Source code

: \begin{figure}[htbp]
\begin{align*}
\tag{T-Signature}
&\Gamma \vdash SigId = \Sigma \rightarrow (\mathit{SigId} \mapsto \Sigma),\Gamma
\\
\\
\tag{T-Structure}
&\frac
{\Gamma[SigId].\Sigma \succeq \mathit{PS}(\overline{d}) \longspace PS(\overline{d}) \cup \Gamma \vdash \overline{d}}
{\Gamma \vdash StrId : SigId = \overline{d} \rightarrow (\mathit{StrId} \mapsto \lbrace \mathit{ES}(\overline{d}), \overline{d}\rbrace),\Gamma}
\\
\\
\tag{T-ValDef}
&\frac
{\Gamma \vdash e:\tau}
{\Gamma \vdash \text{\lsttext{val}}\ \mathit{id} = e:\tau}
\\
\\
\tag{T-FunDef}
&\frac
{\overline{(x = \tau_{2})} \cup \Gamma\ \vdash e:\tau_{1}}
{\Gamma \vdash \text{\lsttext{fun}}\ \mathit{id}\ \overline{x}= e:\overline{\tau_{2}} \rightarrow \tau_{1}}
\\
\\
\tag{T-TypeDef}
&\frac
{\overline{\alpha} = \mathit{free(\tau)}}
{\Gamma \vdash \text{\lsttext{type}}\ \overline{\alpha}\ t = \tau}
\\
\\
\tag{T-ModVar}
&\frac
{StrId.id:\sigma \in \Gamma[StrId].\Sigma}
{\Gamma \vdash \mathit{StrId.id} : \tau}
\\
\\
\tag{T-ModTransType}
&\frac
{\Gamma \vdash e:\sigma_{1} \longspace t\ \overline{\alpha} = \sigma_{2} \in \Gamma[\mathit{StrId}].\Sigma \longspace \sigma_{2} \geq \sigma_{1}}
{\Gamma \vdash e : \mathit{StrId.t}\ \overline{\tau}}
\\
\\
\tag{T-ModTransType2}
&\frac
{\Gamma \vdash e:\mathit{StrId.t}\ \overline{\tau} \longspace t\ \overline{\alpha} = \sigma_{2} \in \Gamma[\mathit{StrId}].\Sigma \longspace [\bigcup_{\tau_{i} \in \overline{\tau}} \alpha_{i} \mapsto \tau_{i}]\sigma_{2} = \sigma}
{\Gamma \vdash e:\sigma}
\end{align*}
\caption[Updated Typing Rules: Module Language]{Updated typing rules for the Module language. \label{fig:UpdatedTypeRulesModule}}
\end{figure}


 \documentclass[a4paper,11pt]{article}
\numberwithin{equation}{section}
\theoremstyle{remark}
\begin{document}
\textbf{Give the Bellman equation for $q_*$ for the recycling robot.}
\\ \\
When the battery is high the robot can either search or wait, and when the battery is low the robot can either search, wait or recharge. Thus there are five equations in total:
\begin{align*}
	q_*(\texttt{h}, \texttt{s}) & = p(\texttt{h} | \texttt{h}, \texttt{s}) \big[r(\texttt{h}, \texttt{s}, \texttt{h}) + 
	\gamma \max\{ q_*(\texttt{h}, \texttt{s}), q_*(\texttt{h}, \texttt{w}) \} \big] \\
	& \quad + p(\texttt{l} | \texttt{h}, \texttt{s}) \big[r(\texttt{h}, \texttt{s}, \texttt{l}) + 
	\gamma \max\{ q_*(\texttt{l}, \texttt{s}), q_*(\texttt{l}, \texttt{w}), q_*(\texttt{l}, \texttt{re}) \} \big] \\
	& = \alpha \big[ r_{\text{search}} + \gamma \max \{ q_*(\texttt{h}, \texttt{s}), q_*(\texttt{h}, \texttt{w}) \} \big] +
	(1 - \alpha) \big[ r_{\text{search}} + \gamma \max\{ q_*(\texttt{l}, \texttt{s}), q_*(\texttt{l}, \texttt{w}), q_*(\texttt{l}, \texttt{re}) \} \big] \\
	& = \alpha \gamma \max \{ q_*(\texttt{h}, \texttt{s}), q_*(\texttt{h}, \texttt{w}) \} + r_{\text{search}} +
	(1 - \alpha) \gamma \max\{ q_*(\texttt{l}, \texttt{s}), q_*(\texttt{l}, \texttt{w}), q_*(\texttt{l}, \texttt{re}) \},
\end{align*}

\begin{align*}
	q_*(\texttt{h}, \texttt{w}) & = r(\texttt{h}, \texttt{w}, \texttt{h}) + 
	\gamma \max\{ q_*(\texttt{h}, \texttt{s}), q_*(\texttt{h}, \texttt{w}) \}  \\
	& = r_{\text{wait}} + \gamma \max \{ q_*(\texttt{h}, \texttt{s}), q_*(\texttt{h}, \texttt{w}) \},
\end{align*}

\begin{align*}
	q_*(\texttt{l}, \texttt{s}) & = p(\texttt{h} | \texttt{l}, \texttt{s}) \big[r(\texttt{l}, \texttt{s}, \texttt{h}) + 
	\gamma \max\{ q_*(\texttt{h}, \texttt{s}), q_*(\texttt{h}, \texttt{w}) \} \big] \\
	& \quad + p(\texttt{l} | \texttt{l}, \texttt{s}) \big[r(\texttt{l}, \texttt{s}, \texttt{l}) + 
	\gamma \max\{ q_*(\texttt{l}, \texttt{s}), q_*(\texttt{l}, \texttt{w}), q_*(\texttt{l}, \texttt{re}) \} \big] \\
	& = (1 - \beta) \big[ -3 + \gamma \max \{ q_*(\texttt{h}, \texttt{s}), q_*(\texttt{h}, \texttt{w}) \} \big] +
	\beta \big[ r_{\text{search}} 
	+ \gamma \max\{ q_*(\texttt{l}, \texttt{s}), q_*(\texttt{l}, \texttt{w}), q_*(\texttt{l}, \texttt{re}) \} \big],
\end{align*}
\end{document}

## ACTIVITY
Starting from the data above, filter for lines with "mapsto" and copy each one.

## ANSWER SECTION
&\Gamma \vdash SigId = \Sigma \rightarrow (\mathit{SigId} \mapsto \Sigma),\Gamma
{\Gamma \vdash StrId : SigId = \overline{d} \rightarrow (\mathit{StrId} \mapsto \lbrace \mathit{ES}(\overline{d}), \overline{d}\rbrace),\Gamma}
{\Gamma \vdash e:\mathit{StrId.t}\ \overline{\tau} \longspace t\ \overline{\alpha} = \sigma_{2} \in \Gamma[\mathit{StrId}].\Sigma \longspace [\bigcup_{\tau_{i} \in \overline{\tau}} \alpha_{i} \mapsto \tau_{i}]\sigma_{2} = \sigma}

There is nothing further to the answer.